### Task statement
Only lines with the word "record" are wanted; copy each of them from the listing below.

+++++

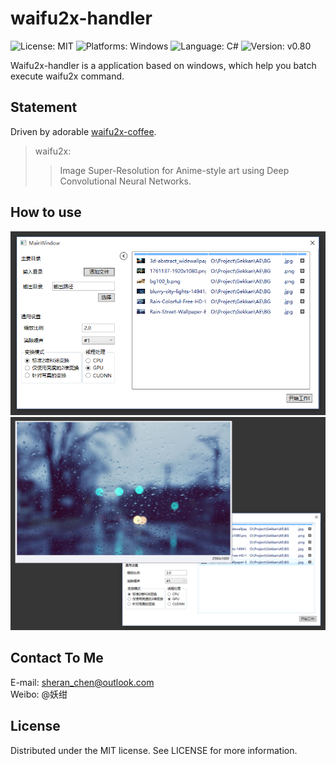 # waifu2x-handler
![License: MIT](https://img.shields.io/github/license/Neko3000/StarryTarget)
![Platforms: Windows](https://img.shields.io/badge/Platform-Windows-lightgrey)
![Language: C#](https://img.shields.io/badge/language-C%23-blue)
![Version: v0.80](https://img.shields.io/badge/version-v0.80-lightgrey)

Waifu2x-handler is a application based on windows, which help you batch execute waifu2x command.

## Statement
Driven by adorable [waifu2x-coffee](https://github.com/lltcggie/waifu2x-caffe).</br>
> waifu2x:
>> Image Super-Resolution for Anime-style art using Deep Convolutional Neural Networks. 


## How to use
<p align="center"> 
<img src="https://github.com/Neko3000/waifu2x-handler/raw/master/description/p1.png" alt="screen-record-1">
<img src="https://github.com/Neko3000/waifu2x-handler/raw/master/description/p2.png" alt="screen-record-2">
</p>

## Contact To Me
E-mail: sheran_chen@outlook.com </br>
Weibo: @妖绀

## License
Distributed under the MIT license. See LICENSE for more information.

+++++

### Task answer
<img src="https://github.com/Neko3000/waifu2x-handler/raw/master/description/p1.png" alt="screen-record-1">
<img src="https://github.com/Neko3000/waifu2x-handler/raw/master/description/p2.png" alt="screen-record-2">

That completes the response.